His condo board heard a few such complaints, enough to discuss the issue at a November meeting. A Trump attorney was present. She spoke up.

“We’re not going to sit idly by,” she said, according to the condo board’s president, Alan Neiditch. Her message, he said, was: “They would resist the effort” to rename the building.

“I mean, we don’t need more lawsuits,” Neiditch said. “No one wants to bring on problems. That’s not our job, is to make problems.”

In New York City, the Trump Organization came down even harder on another building considering a name change.

The property, at 200 Riverside Blvd., is also part of the “Trump Place” complex, where three neighboring buildings had been renamed in 2016. This building bears the same name, but has different ownership.

“It’s people who are trying to rent their places out. The name hurts them,” said one resident outside the building last week, requesting anonymity to avoid angering neighbors.

In its March 2000 agreement, the condo board agreed to pay just $1 to license the Trump name forever. The board concluded that the agreement didn’t say the building had to use the Trump name.

Then came a letter from the Trump Organization’s chief legal officer, Alan Garten.

Changing the name “would constitute a flagrant and material breach” of the license agreement, Garten wrote in March 2017. If the board moved to take it down, Garten wrote, the Trump Organization would have “no choice but to commence appropriate legal proceedings.”

Instead of backing down, the condo board took Trump to court.

On Jan. 5 of this year, it asked a state court to rule that the license agreement doesn’t obligate them to use the name if they don’t want to. The suit, still pending, was first reported by the New York Post.

The most contentious fight over the Trump name is now playing out in Panama, where the Trump International Hotel opened in 2011 in a soaring glass building that resembles a billowing sail.

The building is set up as a “hotel condo,” where the 369 hotel rooms are owned individually by investors. The Trump Organization manages the hotel for them.

When the hotel opened, experts on Panamanian hotels said, the Trump name helped.

Now it doesn’t.

“Trump got elected and hasn’t won too many friends in the Latino world. There is definitely a stigma on the name,” said Kent Davis, a realtor in Panama who manages units in the buildings. “Now there’s a lot of unhappy owners.”

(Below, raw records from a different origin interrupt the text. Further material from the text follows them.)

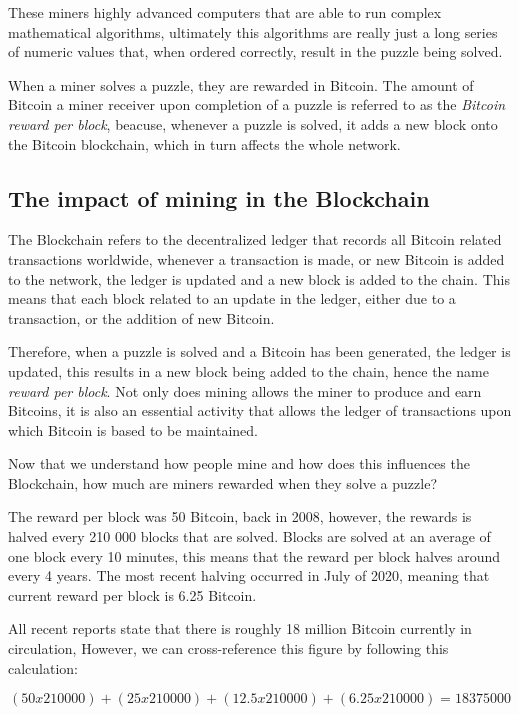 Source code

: \documentclass{article}
\newcommand\tab[1][1cm]{\hspace*{#1}}
\begin{document}
These miners highly advanced computers that are able to run complex mathematical algorithms, ultimately this algorithms are really just a long series of numeric values that, when ordered correctly, result in the puzzle being solved.

When a miner solves a puzzle, they are rewarded in Bitcoin. The amount of Bitcoin a miner receiver upon completion of a puzzle is referred to as the \textit{Bitcoin reward per block}, beacuse, whenever a puzzle is solved, it adds a new block onto the Bitcoin blockchain, which in turn affects the whole network.

\subsection{The impact of mining in the Blockchain}

\tab The Blockchain refers to the decentralized ledger that records all Bitcoin related transactions worldwide, whenever a transaction is made, or new Bitcoin is added to the network, the ledger is updated and a new block is added to the chain. This means that each block related to an update in the ledger, either due to a transaction, or the addition of new Bitcoin.

Therefore, when a puzzle is solved and a Bitcoin has been generated, the ledger is updated, this results in a new block being added to the chain, hence the name \textit{reward per block}. Not only does mining allows the miner to produce and earn Bitcoins, it is also an essential activity that allows the ledger of transactions upon which Bitcoin is based to be maintained.

Now that we understand how people mine and how does this influences the Blockchain, how much are miners rewarded when they solve a puzzle?

The reward per block was 50 Bitcoin, back in 2008, however, the rewards is halved every 210 000 blocks that are solved. Blocks are solved at an average of one block every 10 minutes, this means that the reward per block halves around every 4 years. The most recent halving occurred in July of 2020, meaning that current reward per block is 6.25 Bitcoin.

All recent reports state that there is roughly 18 million Bitcoin currently in circulation, However, we can cross-reference this figure by following this calculation:

\[(50 x 210 000) + (25 x 210 000) + (12.5 x 210 000) + (6.25 x 210 000) = 18 375 000\]
\end{document}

The entire Panamanian hotel market has declined in recent years. Hotel occupancy rates fell from 57 percent in 2013 to 48 percent last year, according to the Panamanian government. But owners say Trump’s hotel has performed even worse: Rabiea, who owns three units, says he’s happy if they’re rented for 10 nights out of a month.

“The owners have to say, ‘Management company: Go,’ ” Rabiea said.

Last year, they did. The owners’ association — led by its biggest shareholder, a Miami investor named Orestes Fintiklis who bought 202 unsold units in 2017 – sought to terminate the Trump Organization’s contract, according to the letter sent to individual owners last week by a Trump Organization official.

The effort to eject the Trump Organization was first reported by The Associated Press. Fintiklis did not respond to requests for comment.

The Trump Organization made about $810,000 in management fees from the Panama hotel during 2016 and the first months of 2017, according to Trump’s financial disclosures from 2017. The company argued that the condo owners have no right to break the agreement because it has not expired.

Trump’s company said the case is now in arbitration.

“We’re not going anywhere,” Garten said in an interview this week. “We have a valid and enforceable management agreement and intend to keep our brand on the property.”

Fintiklis has responded with defiance, according to a letter he sent to condo owners that was obtainedby The Post.

“Having lost at least three properties [Trump’s company] is refusing to maintain its last shreds of dignity and peacefully vacate our property,” Fintiklis wrote to condo owners.

“It should be clear to all of us,” Fintiklis wrote, “that our investment has no future” with Trump’s brand on it.

The Washington Post’s Alice Crites, Josh Partlow and Anu Narayanswamy contributed to this report.